Derek Jacobi, Frasier ("The Show Must Go Off")
The esteemed British thespian deservedly won an Emmy in 2001 for his hilarious guest shot as Jackson Hedley, a mash-up of William Shatner and future Frasier guest star Patrick Stewart. The episode involves the Crane brothers' reunion with Hedley, a stage acting mentor who introduced them to Shakespeare when they were kids. Because Frasier and Niles are elitist snobs, they're more familiar with Hedley's Shakespeare work than with his signature role, as the android sidekick on Space Patrol. The brothers are appalled to discover their acting idol has been reduced to a Galaxy Quest-like, post-show career of "hawking T-shirts and sci-fi gewgaws," so in another one of their misguided business ventures, they attempt to rescue Hedley from the sci-fi con circuit by bankrolling his stage comeback. But Frasier and Niles become even more horrified when they watch Hedley rehearse and realize maybe he isn't as great a thesp as they thought he was. To give you a good idea of Hedley's atrocious delivery, think Dr. Orpheus from The Venture Bros. suffering from diarrhea--and if he had taken elocution lessons from Jon Lovitz's Master Thespian from SNL.

Alec Baldwin, SNL "Soap Opera Digest" sketch
In a 1993 sketch that's funnier than his most popular SNL bit, the balls-deep-in-double-entendres "Schwetty Balls," Baldwin delves into his soap opera acting past (The Doctors, Knots Landing) to play Trent Derricks, the star of Doctors, Nurses and Patients.
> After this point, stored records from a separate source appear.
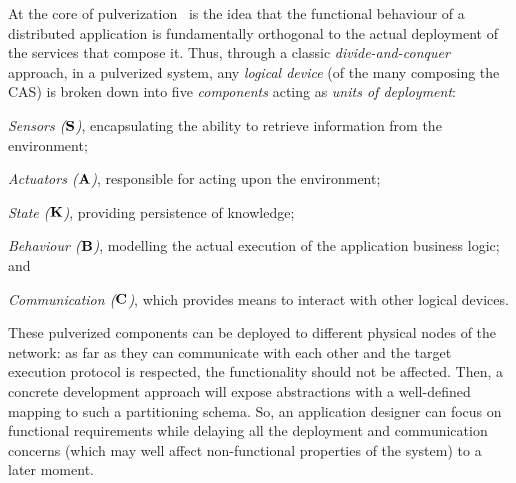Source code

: At the core of pulverization~\cite{DBLP:journals/fi/CasadeiPPVW20} is the idea that the functional behaviour of a distributed application is fundamentally orthogonal to the actual deployment of the services that compose it.
%
Thus, through a classic \emph{divide-and-conquer} approach, in a pulverized system, any \emph{logical device} (of the many composing the CAS) is broken down into five \emph{components} acting as \emph{units of deployment}:
\begin{enumerate*}
 \item \emph{Sensors ($\mathbf{S}$)}, encapsulating the ability to retrieve information from the environment;
 \item \emph{Actuators ($\mathbf{A}$)}, responsible for acting upon the environment;
 \item \emph{State ($\mathbf{K}$)}, providing persistence of knowledge;
 \item \emph{Behaviour ($\mathbf{B}$)}, modelling the actual execution of the application business logic; and
 \item \emph{Communication ($\mathbf{C}$)}, which provides means to interact with other logical devices.
\end{enumerate*}
%
These pulverized components can be deployed to different physical nodes of the network:
 as far as they can communicate with each other
 and the target execution protocol is respected,
 the functionality should not be affected.
%
Then, 
 a concrete development approach
 will expose abstractions
 with a well-defined mapping
 to such a partitioning schema.
%
So, an application designer can focus on functional requirements 
 while delaying all the deployment and communication concerns 
 (which may well affect non-functional properties of the system) 
 to a later moment.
Actually, Derricks isn't that bad of an actor. That is if you overlook his tendency to give interesting pronunciations to medical terms ("We believe it might be a pole-yip. It might be the Big C: canker! It might be benig. It might be malig-nant.") and names of Ivy League universities ("There's no class at Yeah-leh Medical School that can prepare you for this!"). (The sketch can be found on the SNL: The Best of Alec Baldwin DVD but is nowhere to be found in Yahoo's "complete" SNL archive.)
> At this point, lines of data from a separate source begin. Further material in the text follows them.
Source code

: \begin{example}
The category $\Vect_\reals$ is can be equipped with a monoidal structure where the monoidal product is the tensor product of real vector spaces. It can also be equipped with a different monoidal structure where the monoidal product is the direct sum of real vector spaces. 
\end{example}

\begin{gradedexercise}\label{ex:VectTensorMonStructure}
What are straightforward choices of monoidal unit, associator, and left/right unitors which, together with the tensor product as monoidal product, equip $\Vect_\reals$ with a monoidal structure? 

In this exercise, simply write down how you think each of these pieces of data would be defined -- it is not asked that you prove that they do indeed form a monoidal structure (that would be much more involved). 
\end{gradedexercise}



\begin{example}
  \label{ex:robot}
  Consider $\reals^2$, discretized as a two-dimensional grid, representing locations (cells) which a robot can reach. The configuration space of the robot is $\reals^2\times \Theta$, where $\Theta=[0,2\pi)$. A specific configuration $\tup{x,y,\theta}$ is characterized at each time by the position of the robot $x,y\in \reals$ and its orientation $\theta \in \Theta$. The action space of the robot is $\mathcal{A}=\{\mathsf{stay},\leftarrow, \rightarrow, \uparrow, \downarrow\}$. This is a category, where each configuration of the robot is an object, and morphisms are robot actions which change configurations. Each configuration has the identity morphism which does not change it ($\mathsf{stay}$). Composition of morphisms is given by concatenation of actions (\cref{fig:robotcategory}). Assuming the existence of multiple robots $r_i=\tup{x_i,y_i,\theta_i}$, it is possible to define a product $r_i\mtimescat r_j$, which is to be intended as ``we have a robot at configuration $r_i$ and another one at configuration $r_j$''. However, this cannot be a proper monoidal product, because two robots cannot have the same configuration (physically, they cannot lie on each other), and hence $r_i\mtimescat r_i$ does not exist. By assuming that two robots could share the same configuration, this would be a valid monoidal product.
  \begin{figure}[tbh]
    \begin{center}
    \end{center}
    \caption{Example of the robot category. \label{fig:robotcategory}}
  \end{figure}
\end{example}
Alec Baldwin, 30 Rock ("Jack-Tor")
I know it's Baldwin again, but the guy just excels at pretending to be a subpar performer, whether it's inebriated '60s variety show host Joey Montero, the Dean Martin analog in the recent live episode "Live from Studio 6H," 30 Rock's delightful homage to live TV, or Jack Donaghy, a network exec with no clue about how to say a simple line or two in front of a camera. Lorne Michaels, whose company produces 30 Rock, must really be good-humored about himself because the "Jack's outtakes" montage in this episode is clearly star/showrunner Tina Fey's jab at Michaels' stilted cameos on SNL.
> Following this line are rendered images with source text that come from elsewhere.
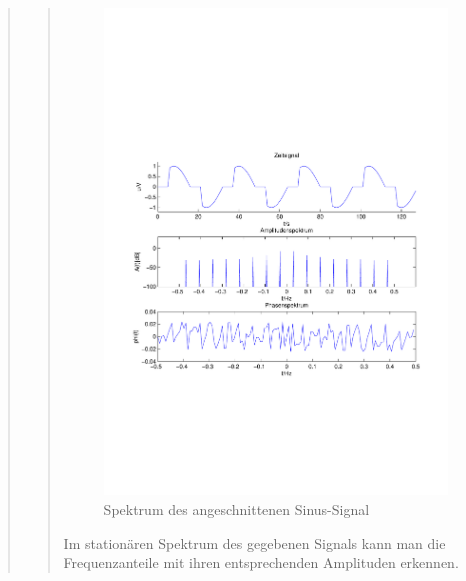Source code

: \begin{quote}
\begin{quote}
        
        \begin{figure}[H]
                    \centering
                        \includegraphics[scale=0.4, trim = 1cm 7cm 1.5cm 8cm,
                        clip]{./Bilder/Termin8/Spektrum}
                        \caption{Spektrum des angeschnittenen Sinus-Signal}
                    \end{figure} 
        
        
        Im stationären Spektrum des gegebenen Signals kann man die
        Frequenzanteile mit ihren entsprechenden Amplituden erkennen.
        

\end{quote}
\end{quote}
Any of the actors who played Jack Horner's porn stars in Boogie Nights
Almost everyone has a favorite moment from Boogie Nights. Heather Graham stripping to nothing but her roller skates. The shout-out to I Am Cuba. Mark Wahlberg mangling that cheesy theme song from The Transformers: The Movie. The drug deal-gone-bad sequence. The end credits--for those of you with a weak bladder. For me, it's Graham stripping to nothing but her roller skates. Coming in a close second is any of the footage from Jack Horner's movies-within-the-movie, in which we glimpse the genesis of John C. Reilly's dimwitted comedic personas ("Let's get some of that Saturday night beaver..."). Amber Waves' stilted delivery right before her first sex scene with Dirk Diggler always amuses me. Julianne Moore is a whiz at portraying vacant-eyed starlets like Amber. The character has never quite left Moore: a little bit of Amber seeped into a surprisingly funny SNL Ladies Man sketch where Moore stole the show because of her performance as a ditzy spokesmodel, as well as into her Cookie's Fortune character, an amateur actress who participates in a cheesy production of Salome at the local church.